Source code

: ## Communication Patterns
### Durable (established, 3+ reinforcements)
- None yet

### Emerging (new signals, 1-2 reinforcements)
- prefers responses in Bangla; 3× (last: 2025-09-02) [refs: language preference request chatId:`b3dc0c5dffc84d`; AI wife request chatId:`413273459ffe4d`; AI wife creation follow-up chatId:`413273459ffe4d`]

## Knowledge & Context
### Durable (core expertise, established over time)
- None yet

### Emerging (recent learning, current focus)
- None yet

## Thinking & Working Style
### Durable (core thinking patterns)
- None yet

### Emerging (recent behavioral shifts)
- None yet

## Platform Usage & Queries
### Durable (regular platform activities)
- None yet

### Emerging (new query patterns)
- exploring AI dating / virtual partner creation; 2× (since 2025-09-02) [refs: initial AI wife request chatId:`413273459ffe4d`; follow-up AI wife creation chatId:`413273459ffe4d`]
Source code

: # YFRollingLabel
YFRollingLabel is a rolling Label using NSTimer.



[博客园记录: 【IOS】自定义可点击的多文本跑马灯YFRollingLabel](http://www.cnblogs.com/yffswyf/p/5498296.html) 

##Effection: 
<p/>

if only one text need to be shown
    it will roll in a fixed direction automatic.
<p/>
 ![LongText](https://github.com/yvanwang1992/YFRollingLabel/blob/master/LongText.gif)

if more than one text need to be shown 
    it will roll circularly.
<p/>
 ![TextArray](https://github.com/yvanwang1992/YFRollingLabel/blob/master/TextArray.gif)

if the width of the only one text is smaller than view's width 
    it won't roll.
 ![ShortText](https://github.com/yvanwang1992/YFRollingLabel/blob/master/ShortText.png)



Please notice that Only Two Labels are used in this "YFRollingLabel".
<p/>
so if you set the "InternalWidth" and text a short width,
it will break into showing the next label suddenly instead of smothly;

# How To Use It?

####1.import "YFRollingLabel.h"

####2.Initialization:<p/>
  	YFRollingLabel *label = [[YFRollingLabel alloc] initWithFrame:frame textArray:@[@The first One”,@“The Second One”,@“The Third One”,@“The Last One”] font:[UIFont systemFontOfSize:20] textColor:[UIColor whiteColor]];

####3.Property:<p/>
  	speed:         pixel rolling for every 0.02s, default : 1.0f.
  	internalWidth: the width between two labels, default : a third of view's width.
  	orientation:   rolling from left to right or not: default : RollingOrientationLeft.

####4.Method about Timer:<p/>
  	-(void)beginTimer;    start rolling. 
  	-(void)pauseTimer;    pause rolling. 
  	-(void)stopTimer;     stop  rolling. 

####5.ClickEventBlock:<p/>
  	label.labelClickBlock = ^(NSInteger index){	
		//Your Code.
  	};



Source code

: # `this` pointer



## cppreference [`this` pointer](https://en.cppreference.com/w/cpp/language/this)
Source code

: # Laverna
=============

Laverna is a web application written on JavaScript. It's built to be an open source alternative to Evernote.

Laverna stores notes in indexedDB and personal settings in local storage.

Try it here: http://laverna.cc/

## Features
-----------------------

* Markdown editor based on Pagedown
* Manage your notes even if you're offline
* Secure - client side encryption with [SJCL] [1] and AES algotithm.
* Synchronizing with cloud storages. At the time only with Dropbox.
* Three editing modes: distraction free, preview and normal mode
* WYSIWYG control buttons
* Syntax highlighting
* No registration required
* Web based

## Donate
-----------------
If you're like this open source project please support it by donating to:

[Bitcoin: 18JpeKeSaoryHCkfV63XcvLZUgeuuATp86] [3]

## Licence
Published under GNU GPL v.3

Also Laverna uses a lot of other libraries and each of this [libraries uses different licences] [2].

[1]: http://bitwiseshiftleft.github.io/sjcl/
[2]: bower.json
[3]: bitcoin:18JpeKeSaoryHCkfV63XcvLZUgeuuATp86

-=-=-

Requirement
From the very first line of the records down to the line with "####2.Initialization:<p/>", please write out each line exactly, including both ends and no other lines.

Output below
Source code

: ## Communication Patterns
### Durable (established, 3+ reinforcements)
- None yet

### Emerging (new signals, 1-2 reinforcements)
- prefers responses in Bangla; 3× (last: 2025-09-02) [refs: language preference request chatId:`b3dc0c5dffc84d`; AI wife request chatId:`413273459ffe4d`; AI wife creation follow-up chatId:`413273459ffe4d`]

## Knowledge & Context
### Durable (core expertise, established over time)
- None yet

### Emerging (recent learning, current focus)
- None yet

## Thinking & Working Style
### Durable (core thinking patterns)
- None yet

### Emerging (recent behavioral shifts)
- None yet

## Platform Usage & Queries
### Durable (regular platform activities)
- None yet

### Emerging (new query patterns)
- exploring AI dating / virtual partner creation; 2× (since 2025-09-02) [refs: initial AI wife request chatId:`413273459ffe4d`; follow-up AI wife creation chatId:`413273459ffe4d`]
Source code

: # YFRollingLabel
YFRollingLabel is a rolling Label using NSTimer.



[博客园记录: 【IOS】自定义可点击的多文本跑马灯YFRollingLabel](http://www.cnblogs.com/yffswyf/p/5498296.html) 

##Effection: 
<p/>

if only one text need to be shown
    it will roll in a fixed direction automatic.
<p/>
 ![LongText](https://github.com/yvanwang1992/YFRollingLabel/blob/master/LongText.gif)

if more than one text need to be shown 
    it will roll circularly.
<p/>
 ![TextArray](https://github.com/yvanwang1992/YFRollingLabel/blob/master/TextArray.gif)

if the width of the only one text is smaller than view's width 
    it won't roll.
 ![ShortText](https://github.com/yvanwang1992/YFRollingLabel/blob/master/ShortText.png)



Please notice that Only Two Labels are used in this "YFRollingLabel".
<p/>
so if you set the "InternalWidth" and text a short width,
it will break into showing the next label suddenly instead of smothly;

# How To Use It?

####1.import "YFRollingLabel.h"

####2.Initialization:<p/>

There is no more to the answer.